Even though this vine can reach 2 - 6 m tall, it is usually pruned to
1 - 1.5 m as removing the flowers can double the yield of roots. In Mexico it is grown in fields and pruned with a
Jicama is frost tender and requires 9 months frost free for a good harvest of large tubers or to grow it
commercially. It is worth growing in cooler areas that have at least 5 months frost free as it will still produce
tubers, but they will be smaller.
Warm Temperate Areas:
For areas that have at least 5 months frost free, start seed
8 to 10 weeks before the last spring frost. Bottom heat will be required as jicama needs a warm soil to germinate.
Use either the top of a hot water system or a bottom heat propagator. The pots will need to be kept in a warm
place. It is unsuitable for areas with a short growing season unless grown in a glasshouse.
Sow the seed once the soil has warmed up in spring.
Sow all year in the tropics.
Soak the seed in warm water overnight to soften the seed coat and
Sow seed 5 cm deep.
Space plants 20 - 25 cm apart in rows 60 - 90 cm apart.
Jicama prefers a rich, moist, sandy loam soil with good drainage that is
high in potassium.
The tubers can be harvested from 4 months for small tubers, it takes 9 months for large tubers to develop.

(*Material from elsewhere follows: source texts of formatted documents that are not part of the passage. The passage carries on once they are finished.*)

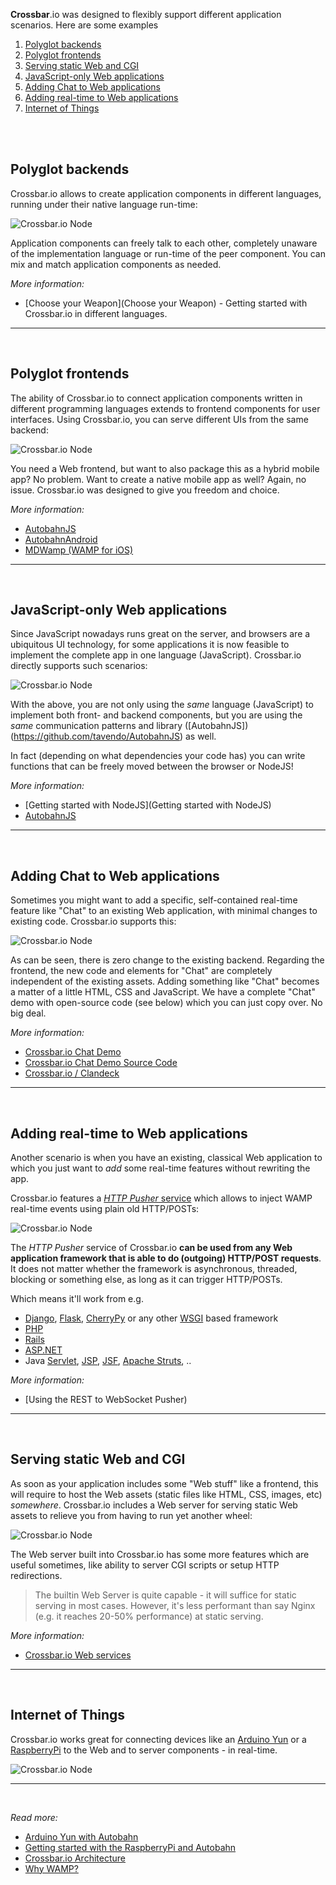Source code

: **Crossbar**.io was designed to flexibly support different application scenarios. Here are some examples

1. [Polyglot backends](#polyglot-backends)
1. [Polyglot frontends](#polyglot-frontends)
1. [Serving static Web and CGI](#serving-static-web-and-cgi)
1. [JavaScript-only Web applications](#javascript-only-web-applications)
1. [Adding Chat to Web applications](#adding-chat-to-web-applications)
1. [Adding real-time to Web applications](#adding-real-time-to-web-applications)
1. [Internet of Things](#internet-of-things)

<br><br>

## Polyglot backends

Crossbar.io allows to create application components in different languages, running under their native language run-time:

![Crossbar.io Node](/static/img/docs/gen/crossbar_application_scenario_5.png)

Application components can freely talk to each other, completely unaware of the implementation language or run-time of the peer component. You can mix and match application components as needed.

*More information:*

 * [Choose your Weapon](Choose your Weapon) - Getting started with Crossbar.io in different languages.

_____________

<br>

## Polyglot frontends

The ability of Crossbar.io to connect application components written in different programming languages extends to frontend components for user interfaces. Using Crossbar.io, you can serve different UIs from the same backend:

![Crossbar.io Node](/static/img/docs/gen/crossbar_application_scenario_3.png)

You need a Web frontend, but want to also package this as a hybrid mobile app? No problem. Want to create a native mobile app as well? Again, no issue. Crossbar.io was designed to give you freedom and choice.

*More information:*

 * [AutobahnJS](https://github.com/tavendo/AutobahnJS)
 * [AutobahnAndroid](https://github.com/tavendo/AutobahnAndroid)
 * [MDWamp (WAMP for iOS)](https://github.com/mogui/MDWamp)

_____________
<br>

## JavaScript-only Web applications

Since JavaScript nowadays runs great on the server, and browsers are a ubiquitous UI technology, for some applications it is now feasible to implement the complete app in one language (JavaScript). Crossbar.io directly supports such scenarios:

![Crossbar.io Node](/static/img/docs/gen/crossbar_application_scenario_2.png)

With the above, you are not only using the *same* language (JavaScript) to implement both front- and backend components, but you are using the *same* communication patterns and library ([AutobahnJS])(https://github.com/tavendo/AutobahnJS) as well.

In fact (depending on what dependencies your code has) you can write functions that can be freely moved between the browser or NodeJS!

*More information:*

 * [Getting started with NodeJS](Getting started with NodeJS)
 * [AutobahnJS](https://github.com/tavendo/AutobahnJS)

_____________
<br>

## Adding Chat to Web applications

Sometimes you might want to add a specific, self-contained real-time feature like "Chat" to an existing Web application, with minimal changes to existing code. Crossbar.io supports this:

![Crossbar.io Node](/static/img/docs/gen/crossbar_application_scenario_4.png)

As can be seen, there is zero change to the existing backend. Regarding the frontend, the new code and elements for "Chat" are completely independent of the existing assets. Adding something like "Chat" becomes a matter of a little HTML, CSS and JavaScript. We have a complete "Chat" demo with open-source code (see below) which you can just copy over. No big deal.

*More information:*

* [Crossbar.io Chat Demo](https://demo.crossbar.io/demo/chat/index.html#ch1)
* [Crossbar.io Chat Demo Source Code](https://github.com/crossbario/crossbardemo/tree/master/web/demo/chat)
* [Crossbar.io / Clandeck](https://demo.crossbar.io/clandeck/)

_____________
<br>

## Adding real-time to Web applications

Another scenario is when you have an existing, classical Web application to which you just want to *add* some real-time features without rewriting the app.

Crossbar.io features a [*HTTP Pusher* service](https://github.com/crossbario/crossbar/wiki/Using-the-REST-to-WebSocket-Pusher) which allows to inject WAMP real-time events using plain old HTTP/POSTs:

![Crossbar.io Node](/static/img/docs/gen/crossbar_application_scenario_1.png)

The *HTTP Pusher* service of Crossbar.io **can be used from any Web application framework that is able to do (outgoing) HTTP/POST requests**. It does not matter whether the framework is asynchronous, threaded, blocking or something else, as long as it can trigger HTTP/POSTs.

Which means it'll work from e.g.

* [Django](https://www.djangoproject.com/), [Flask](http://flask.pocoo.org/), [CherryPy](http://www.cherrypy.org/) or any other [WSGI](http://en.wikipedia.org/wiki/Web_Server_Gateway_Interface) based framework
* [PHP](http://www.php.net/)
* [Rails](http://rubyonrails.org/)
* [ASP.NET](http://www.asp.net/)
* Java [Servlet](http://en.wikipedia.org/wiki/Servlets), [JSP](http://en.wikipedia.org/wiki/JavaServer_Pages), [JSF](http://en.wikipedia.org/wiki/JavaServer_Faces), [Apache Struts](http://en.wikipedia.org/wiki/Apache_Struts_2), ..

*More information:*

* [Using the REST to WebSocket Pusher)

_____________
<br>

## Serving static Web and CGI

As soon as your application includes some "Web stuff" like a frontend, this will require to host the Web assets (static files like HTML, CSS, images, etc) *somewhere*. Crossbar.io includes a Web server for serving static Web assets to relieve you from having to run yet another wheel:

![Crossbar.io Node](/static/img/docs/gen/crossbar_application_scenario_6.png)

The Web server built into Crossbar.io has some more features which are useful sometimes, like ability to server CGI scripts or setup HTTP redirections.

> The builtin Web Server is quite capable - it will suffice for static serving in most cases. However, it's less performant than say Nginx (e.g. it reaches 20-50% performance) at static serving.

*More information:*

* [Crossbar.io Web services](Web-Transports-and-Services#path-services)

_____________
<br>


## Internet of Things

Crossbar.io works great for connecting devices like an [Arduino Yun](http://arduino.cc/en/Main/ArduinoBoardYun?from=Products.ArduinoYUN) or a [RaspberryPi](http://www.raspberrypi.org/) to the Web and to server components - in real-time.

![Crossbar.io Node](/static/img/docs/gen/crossbar_application_scenario_7.png)
_____________
<br>


*Read more:*

* [Arduino Yun with Autobahn](http://tavendo.com/blog/post/arduino-yun-with-autobahn/)
* [Getting started with the RaspberryPi and Autobahn](http://tavendo.com/blog/post/pypy-on-the-pi/)
* [Crossbar.io Architecture](Architecture)
* [Why WAMP?](http://wamp.ws/why/)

The seed pods and seeds are toxic and dangerous to eat.
The pods contain rotenone,
a toxic substance often used as an organic insecticide.
The sweet, juicy, crisp tubers are eaten raw or lightly cooked. To prepare,
peel off the brown skin. The raw tubers taste like a cross between a water chestnut and an apple and do not
discolour when cut. It is a great addition to salads and can be used as a crudité. It is also substituted for water
chestnuts in stir-fry. In Mexico it is sliced thinly and sprinkled with salt, lemon juice and chilli sauce. As a
food, jicama is low in calories, only 45 calories for one cup of cubed root.
New Crop Potential:
As a new crop jicama has potential for small crop growers in
warmer areas. We suggest you offer your crop to a local restaurateur, take some prepared pieces and explain how it
can be used. Restaurants with a desire to provide fresh ingredients and a willingness to experiment will be at the
leading edge of demand for this versatile crop. By selling to the end user you will get a higher value return.
Selling at the local produce markets is a sure hit if you always offer free taste samples.